Question

Carlos is filling a spherical balloon with water. if he increases the volume of the balloon from 4,188.79 cubic centimeters to 14,137.167 cubic centimeters in 12 seconds, then what is the average rate at which he has increased the balloon's surface area?

Answer 1

We know that the volume of a sphere of radius r is given by

$V=\frac{4}{3}\pi r^3$

Now, we have been given the initial volume was 4,188.79 cubic centimeters. Let us find the radius at this time.
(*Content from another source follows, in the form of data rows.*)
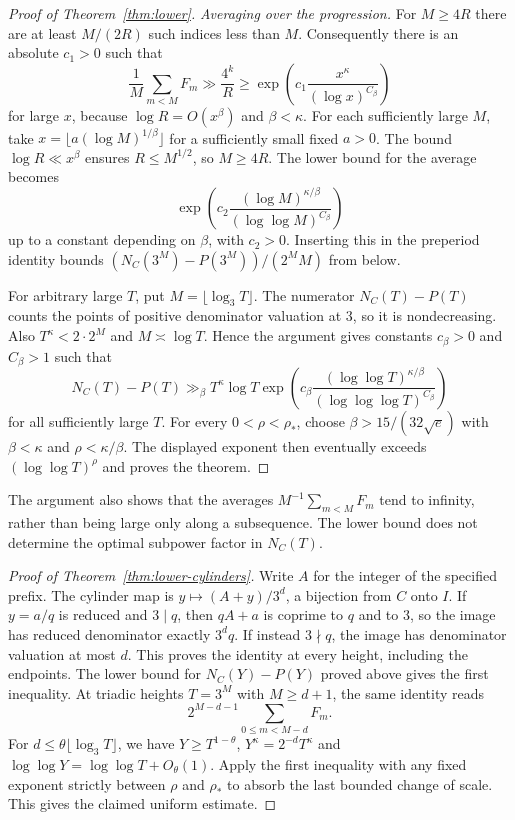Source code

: \begin{proof}[Proof of Theorem~\ref{thm:lower}]
\smallskip
\noindent\emph{Averaging over the progression.}
For \(M\ge4R\) there are at least \(M/(2R)\) such indices less
than \(M\). Consequently there is an absolute \(c_1>0\) such that
\[
 \frac1M\sum_{m<M}F_m\gg \frac{4^k}{R}
     \ge\exp\left(c_1\frac{x^\kappa}{(\log x)^{C_\beta}}\right)
\]
for large \(x\), because \(\log R=O(x^\beta)\) and \(\beta<\kappa\).
For each sufficiently large \(M\), take
\(x=\lfloor a(\log M)^{1/\beta}\rfloor\) for a sufficiently small
fixed \(a>0\). The bound \(\log R\ll x^\beta\) ensures \(R\le M^{1/2}\),
so \(M\ge4R\). The lower bound for the average becomes
\[
 \exp\left(c_2\frac{(\log M)^{\kappa/\beta}}
                        {(\log\log M)^{C_\beta}}\right)
\]
up to a constant depending on \(\beta\), with \(c_2>0\). Inserting this in
the preperiod identity bounds \((N_C(3^M)-P(3^M))/(2^M M)\) from below.

For arbitrary large \(T\), put \(M=\lfloor\log_3T\rfloor\).
The numerator \(N_C(T)-P(T)\) counts the points of positive denominator
valuation at \(3\), so it is nondecreasing. Also
\(T^\kappa<2\cdot 2^M\) and \(M\asymp\log T\). Hence the argument gives
constants \(c_\beta>0\) and \(C_\beta>1\) such that
\[
 N_C(T)-P(T)\gg_\beta T^\kappa\log T
 \exp\left(c_\beta\frac{(\log\log T)^{\kappa/\beta}}
                             {(\log\log\log T)^{C_\beta}}\right)
\]
for all sufficiently large \(T\). For every \(0<\rho<\rho_*\), choose
\(\beta>15/(32\sqrt e)\) with \(\beta<\kappa\) and \(\rho<\kappa/\beta\).
The displayed exponent then eventually exceeds \((\log\log T)^\rho\)
and proves the theorem.
\end{proof}

The argument also shows that the averages
\(M^{-1}\sum_{m<M}F_m\) tend to infinity, rather than being large
only along a subsequence. The lower bound does not determine the
optimal subpower factor in \(N_C(T)\).

\begin{proof}[Proof of Theorem~\ref{thm:lower-cylinders}]
Write \(A\) for the integer of the specified prefix. The cylinder map
is \(y\mapsto (A+y)/3^d\), a bijection from \(C\) onto \(I\).
If \(y=a/q\) is reduced and \(3\mid q\), then \(qA+a\) is coprime to
\(q\) and to \(3\), so the image has reduced denominator exactly
\(3^d q\). If instead \(3\nmid q\), the image has denominator
valuation at most \(d\). This proves the identity at every height,
including the endpoints. The lower bound for \(N_C(Y)-P(Y)\) proved
above gives the first inequality. At triadic heights \(T=3^M\)
with \(M\ge d+1\), the same identity reads
\[
 2^{M-d-1}\sum_{0\le m<M-d}F_m .
\]
For \(d\le\theta\lfloor\log_3 T\rfloor\), we have
\(Y\ge T^{1-\theta}\), \(Y^\kappa=2^{-d}T^\kappa\) and
\(\log\log Y=\log\log T+O_\theta(1)\). Apply the first inequality
with any fixed exponent strictly between \(\rho\) and \(\rho_*\)
to absorb the last bounded change of scale. This gives the claimed
uniform estimate.
\end{proof}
Substituting the value of volume in the above equation, we get

$4,188.79=\frac{4}{3}\pi r^3\\ \\ 4\pi r^3=4,188.79 \times 3\\ \\ r^3=\frac{4188.79 \times 3}{4\pi}\\ \\ r^3=1000\\ \\ r=10$

Now, the final volume is given by 14,137.167 cubic centimeters. Thus, we have

$14137.167 =\frac{4}{3}\pi r^3\\ \\ 4\pi r^3=14137.167 \times 3\\ \\ r^3=\frac{14137.167\times 3}{4\pi}\\ \\ r^3=3375\\ \\ r=15$

Now, let us find the surface areas for these two radii.

For $r=10$

Surface area is given by

$S=4\pi r^2\\ \\ S=4\times 3.14 \times (10)^2\\ \\ S=1256 \text{ square centimeters}$

Similarly, for

$r=15\\ \\ S=4\times 3.14\times (15)^2\\ \\ S=2826 \text{ square centimeters}$

Therefore, the increase in the surface area is given by

$\Delta S= 2826-1256= 1570 \text{ square centimeters}$

Hence, the average rate at which the surface area is changing is given by

$\frac{1570}{12}=130.8$

Therefore, the average rate at which the surface area is changing is given by 130.8 square centimeters per second.